### TRY IT:
Look through the records that follow. Copy every line containing the word "stores".

-- ENTRIES SUPPLIED follows --

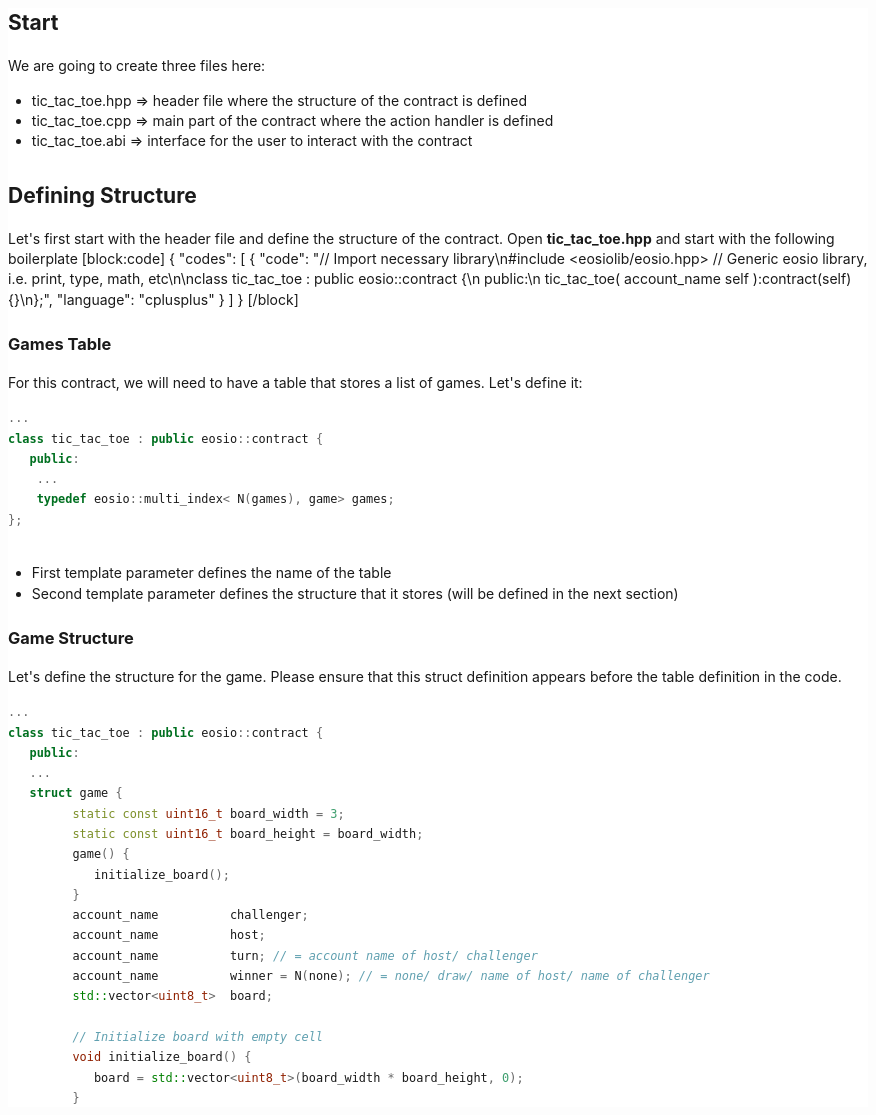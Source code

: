 ## Start
We are going to create three files here:
- tic_tac_toe.hpp => header file where the structure of the contract is defined
- tic_tac_toe.cpp => main part of the contract where the action handler is defined
- tic_tac_toe.abi => interface for the user to interact with the contract

## Defining Structure
Let's first start with the header file and define the structure of the contract. Open **tic_tac_toe.hpp** and start with the following boilerplate
[block:code]
{
  "codes": [
    {
      "code": "// Import necessary library\n#include <eosiolib/eosio.hpp> // Generic eosio library, i.e. print, type, math, etc\n\nclass tic_tac_toe : public eosio::contract {\n   public:\n      tic_tac_toe( account_name self ):contract(self){}\n};",
      "language": "cplusplus"
    }
  ]
}
[/block]
### Games Table
For this contract, we will need to have a table that stores a list of games. Let's define it:
```cpp
...
class tic_tac_toe : public eosio::contract {
   public:
    ...
    typedef eosio::multi_index< N(games), game> games;
};
  
```
- First template parameter  defines the name of the table
- Second template parameter defines the structure that it stores (will be defined in the next section)

### Game Structure
Let's define the structure for the game. Please ensure that this struct definition appears before the table definition in the code.
```cpp
...
class tic_tac_toe : public eosio::contract {
   public:
   ...
   struct game {
         static const uint16_t board_width = 3;
         static const uint16_t board_height = board_width;
         game() { 
            initialize_board(); 
         }
         account_name          challenger;
         account_name          host;
         account_name          turn; // = account name of host/ challenger
         account_name          winner = N(none); // = none/ draw/ name of host/ name of challenger
         std::vector<uint8_t>  board;

         // Initialize board with empty cell
         void initialize_board() {
            board = std::vector<uint8_t>(board_width * board_height, 0);
         }

```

-- ENTRIES SUPPLIED concluded --

### RESULT:
For this contract, we will need to have a table that stores a list of games. Let's define it:
- Second template parameter defines the structure that it stores (will be defined in the next section)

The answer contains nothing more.